Kilka dni temu dotarła do nas przykra informacja, że Oskar „Vander” Bogdan nie pojawi się w przyszłorocznym sezonie LEC. Polski wspierający nie zdołał przekona żadnej z formacji do swojej osoby i tym samym czeka go kilkumiesięczną przerwa. Jednak wciąż w grze pozostawał drugi z naszych rodaków – Marcin „Selfie” Wolski.

No właśnie, pozostawał, bo wczoraj Selfie za pośrednictwem mediów społecznościowych poinformował, że jest niemalże pewny, że nie uda mu się podpisać kontraktu z żadną z ekipy, któa ma zagwarantowane miejsce w LEC. Polski zawodnik jasno stwierdził, że nie ma sensu kłamać i stwierdził, że nie jest zaskoczony tą sytuacją, gdyby jednak sprawy nabrały innego obrotu, to sam byłby zaskoczony.

Selfie w swoim krótkim wpisie dodał także, że jest świadom tego, że jego występów pod szyldem H2K nie można było nazwać udanymi. Swój wpis zakończył stwierdzeniem, że wykorzysta ten czas, aby poprawić swoje umiejętności, grając w akademiach.

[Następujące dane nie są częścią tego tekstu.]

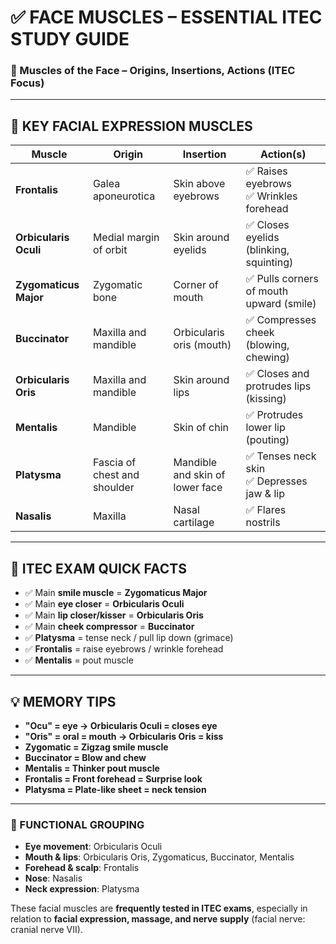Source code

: 
# ✅ FACE MUSCLES – ESSENTIAL ITEC STUDY GUIDE

### 📘 Muscles of the Face – Origins, Insertions, Actions (ITEC Focus)

---

## 🔷 KEY FACIAL EXPRESSION MUSCLES

| Muscle                   | Origin                       | Insertion                         | Action(s)                                      |
|--------------------------|-------------------------------|------------------------------------|------------------------------------------------|
| **Frontalis**            | Galea aponeurotica            | Skin above eyebrows                | ✅ Raises eyebrows<br>✅ Wrinkles forehead      |
| **Orbicularis Oculi**    | Medial margin of orbit        | Skin around eyelids                | ✅ Closes eyelids (blinking, squinting)         |
| **Zygomaticus Major**    | Zygomatic bone                | Corner of mouth                    | ✅ Pulls corners of mouth upward (smile)        |
| **Buccinator**           | Maxilla and mandible          | Orbicularis oris (mouth)           | ✅ Compresses cheek (blowing, chewing)          |
| **Orbicularis Oris**     | Maxilla and mandible          | Skin around lips                   | ✅ Closes and protrudes lips (kissing)          |
| **Mentalis**             | Mandible                      | Skin of chin                       | ✅ Protrudes lower lip (pouting)                |
| **Platysma**             | Fascia of chest and shoulder  | Mandible and skin of lower face    | ✅ Tenses neck skin<br>✅ Depresses jaw & lip   |
| **Nasalis**              | Maxilla                       | Nasal cartilage                    | ✅ Flares nostrils                             |

---

## 🧠 ITEC EXAM QUICK FACTS

- ✅ Main **smile muscle** = **Zygomaticus Major**
- ✅ Main **eye closer** = **Orbicularis Oculi**
- ✅ Main **lip closer/kisser** = **Orbicularis Oris**
- ✅ Main **cheek compressor** = **Buccinator**
- ✅ **Platysma** = tense neck / pull lip down (grimace)
- ✅ **Frontalis** = raise eyebrows / wrinkle forehead
- ✅ **Mentalis** = pout muscle

---

## 💡 MEMORY TIPS

- **"Ocu" = eye → Orbicularis Oculi = closes eye**
- **"Oris" = oral = mouth → Orbicularis Oris = kiss**
- **Zygomatic = Zigzag smile muscle**
- **Buccinator = Blow and chew**
- **Mentalis = Thinker pout muscle**
- **Frontalis = Front forehead = Surprise look**
- **Platysma = Plate-like sheet = neck tension**

---

### 🎯 FUNCTIONAL GROUPING

- **Eye movement**: Orbicularis Oculi  
- **Mouth & lips**: Orbicularis Oris, Zygomaticus, Buccinator, Mentalis  
- **Forehead & scalp**: Frontalis  
- **Nose**: Nasalis  
- **Neck expression**: Platysma  

These facial muscles are **frequently tested in ITEC exams**, especially in relation to **facial expression, massage, and nerve supply** (facial nerve: cranial nerve VII).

Wpis Selfiego na pewno może być zaskoczeniem, bo jeżeli pamiętacie ostatnie informacje, to zapewne wiecie, że w ostatnich dniach o polaku zrobiło się głośno za sprawą rewelacji VPesports, gdzie wyczytać mogliśmy, że Selfie oraz Selfmade mogą już wkrótce zostać zakontraktowani przez SK Gaming.

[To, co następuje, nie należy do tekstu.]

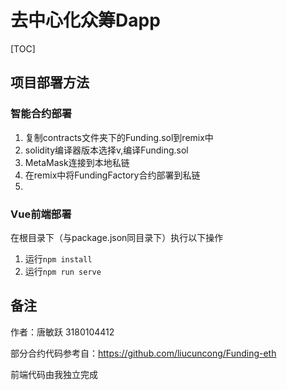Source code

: # 去中心化众筹Dapp

[TOC]

## 项目部署方法



### 智能合约部署

1. 复制contracts文件夹下的Funding.sol到remix中
2. solidity编译器版本选择v,编译Funding.sol
3. MetaMask连接到本地私链
4. 在remix中将FundingFactory合约部署到私链
5. 

### Vue前端部署

在根目录下（与package.json同目录下）执行以下操作

1. 运行`npm install`
2. 运行`npm run serve`



## 备注

作者：唐敏跃 3180104412

部分合约代码参考自：https://github.com/liucuncong/Funding-eth

前端代码由我独立完成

Teraz pozostaje czekać na informację dotyczące przyszłości Selfiego. Również trwa oczekiwanie na ostateczną decyzję ws. Jankosa, Kikisa oraz Jactrolla, a także wcześniej wspominanego Selfmade'a. Co ciekawe, ten w jednym ze swoich wpisów miał poniekąd potwierdzić, że wystąpi w LEC 2019, jednak dopóki nie ma oficjalnego potwierdzenia, to wszystko może się wydarzyć.